RECORDS FOR THE EXERCISE START

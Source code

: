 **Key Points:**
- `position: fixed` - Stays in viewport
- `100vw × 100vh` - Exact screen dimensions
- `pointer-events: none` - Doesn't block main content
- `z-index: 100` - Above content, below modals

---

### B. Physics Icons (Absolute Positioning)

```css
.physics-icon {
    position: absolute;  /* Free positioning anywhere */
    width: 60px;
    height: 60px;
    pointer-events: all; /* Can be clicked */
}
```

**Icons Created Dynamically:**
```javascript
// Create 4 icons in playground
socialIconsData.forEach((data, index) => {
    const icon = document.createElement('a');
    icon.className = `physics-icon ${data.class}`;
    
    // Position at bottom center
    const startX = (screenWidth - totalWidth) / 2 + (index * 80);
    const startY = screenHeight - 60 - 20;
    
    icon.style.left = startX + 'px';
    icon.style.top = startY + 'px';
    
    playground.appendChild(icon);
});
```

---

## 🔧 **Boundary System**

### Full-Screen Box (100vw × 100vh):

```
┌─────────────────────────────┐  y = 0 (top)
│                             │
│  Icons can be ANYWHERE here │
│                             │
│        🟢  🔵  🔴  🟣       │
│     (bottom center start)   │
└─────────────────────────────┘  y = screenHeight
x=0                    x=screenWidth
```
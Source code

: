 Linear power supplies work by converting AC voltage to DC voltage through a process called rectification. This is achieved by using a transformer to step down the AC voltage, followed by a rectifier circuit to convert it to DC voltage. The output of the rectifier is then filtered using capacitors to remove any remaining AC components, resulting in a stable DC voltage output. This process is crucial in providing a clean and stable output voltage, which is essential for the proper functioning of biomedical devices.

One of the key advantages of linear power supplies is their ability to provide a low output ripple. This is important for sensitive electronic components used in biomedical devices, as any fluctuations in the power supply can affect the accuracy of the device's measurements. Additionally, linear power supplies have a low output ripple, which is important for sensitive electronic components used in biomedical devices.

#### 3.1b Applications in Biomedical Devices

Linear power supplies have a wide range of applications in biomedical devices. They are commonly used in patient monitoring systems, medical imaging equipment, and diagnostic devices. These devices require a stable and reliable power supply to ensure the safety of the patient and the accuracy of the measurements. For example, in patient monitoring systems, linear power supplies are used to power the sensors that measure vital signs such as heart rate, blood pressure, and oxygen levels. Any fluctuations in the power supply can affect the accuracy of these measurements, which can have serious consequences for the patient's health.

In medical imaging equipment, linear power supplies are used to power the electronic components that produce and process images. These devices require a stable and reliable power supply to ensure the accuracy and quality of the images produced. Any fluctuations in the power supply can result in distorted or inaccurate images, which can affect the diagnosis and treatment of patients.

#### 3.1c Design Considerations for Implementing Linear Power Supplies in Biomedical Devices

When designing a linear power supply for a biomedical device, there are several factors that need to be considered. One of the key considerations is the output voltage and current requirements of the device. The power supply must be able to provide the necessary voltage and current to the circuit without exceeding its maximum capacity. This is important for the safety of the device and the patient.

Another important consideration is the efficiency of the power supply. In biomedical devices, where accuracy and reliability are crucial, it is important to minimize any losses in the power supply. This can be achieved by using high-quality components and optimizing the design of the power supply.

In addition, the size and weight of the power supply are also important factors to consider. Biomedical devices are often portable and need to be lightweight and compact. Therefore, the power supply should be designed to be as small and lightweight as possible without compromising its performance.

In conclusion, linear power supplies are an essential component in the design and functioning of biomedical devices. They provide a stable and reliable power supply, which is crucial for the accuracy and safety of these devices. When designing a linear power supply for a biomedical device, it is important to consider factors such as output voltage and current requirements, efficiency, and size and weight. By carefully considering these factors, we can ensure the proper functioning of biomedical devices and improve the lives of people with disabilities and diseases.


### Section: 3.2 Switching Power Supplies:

RECORDS FOR THE EXERCISE END

Taking the records above, retype every line from the one with "content, below modals" down to the one with "proper functioning of biomedical devices.", exactly and with nothing else.

- `z-index: 100` - Above content, below modals

---

### B. Physics Icons (Absolute Positioning)

```css
.physics-icon {
    position: absolute;  /* Free positioning anywhere */
    width: 60px;
    height: 60px;
    pointer-events: all; /* Can be clicked */
}
```

**Icons Created Dynamically:**
```javascript
// Create 4 icons in playground
socialIconsData.forEach((data, index) => {
    const icon = document.createElement('a');
    icon.className = `physics-icon ${data.class}`;
    
    // Position at bottom center
    const startX = (screenWidth - totalWidth) / 2 + (index * 80);
    const startY = screenHeight - 60 - 20;
    
    icon.style.left = startX + 'px';
    icon.style.top = startY + 'px';
    
    playground.appendChild(icon);
});
```

---

## 🔧 **Boundary System**

### Full-Screen Box (100vw × 100vh):

```
┌─────────────────────────────┐  y = 0 (top)
│                             │
│  Icons can be ANYWHERE here │
│                             │
│        🟢  🔵  🔴  🟣       │
│     (bottom center start)   │
└─────────────────────────────┘  y = screenHeight
x=0                    x=screenWidth
```
Source code

: Linear power supplies work by converting AC voltage to DC voltage through a process called rectification. This is achieved by using a transformer to step down the AC voltage, followed by a rectifier circuit to convert it to DC voltage. The output of the rectifier is then filtered using capacitors to remove any remaining AC components, resulting in a stable DC voltage output. This process is crucial in providing a clean and stable output voltage, which is essential for the proper functioning of biomedical devices.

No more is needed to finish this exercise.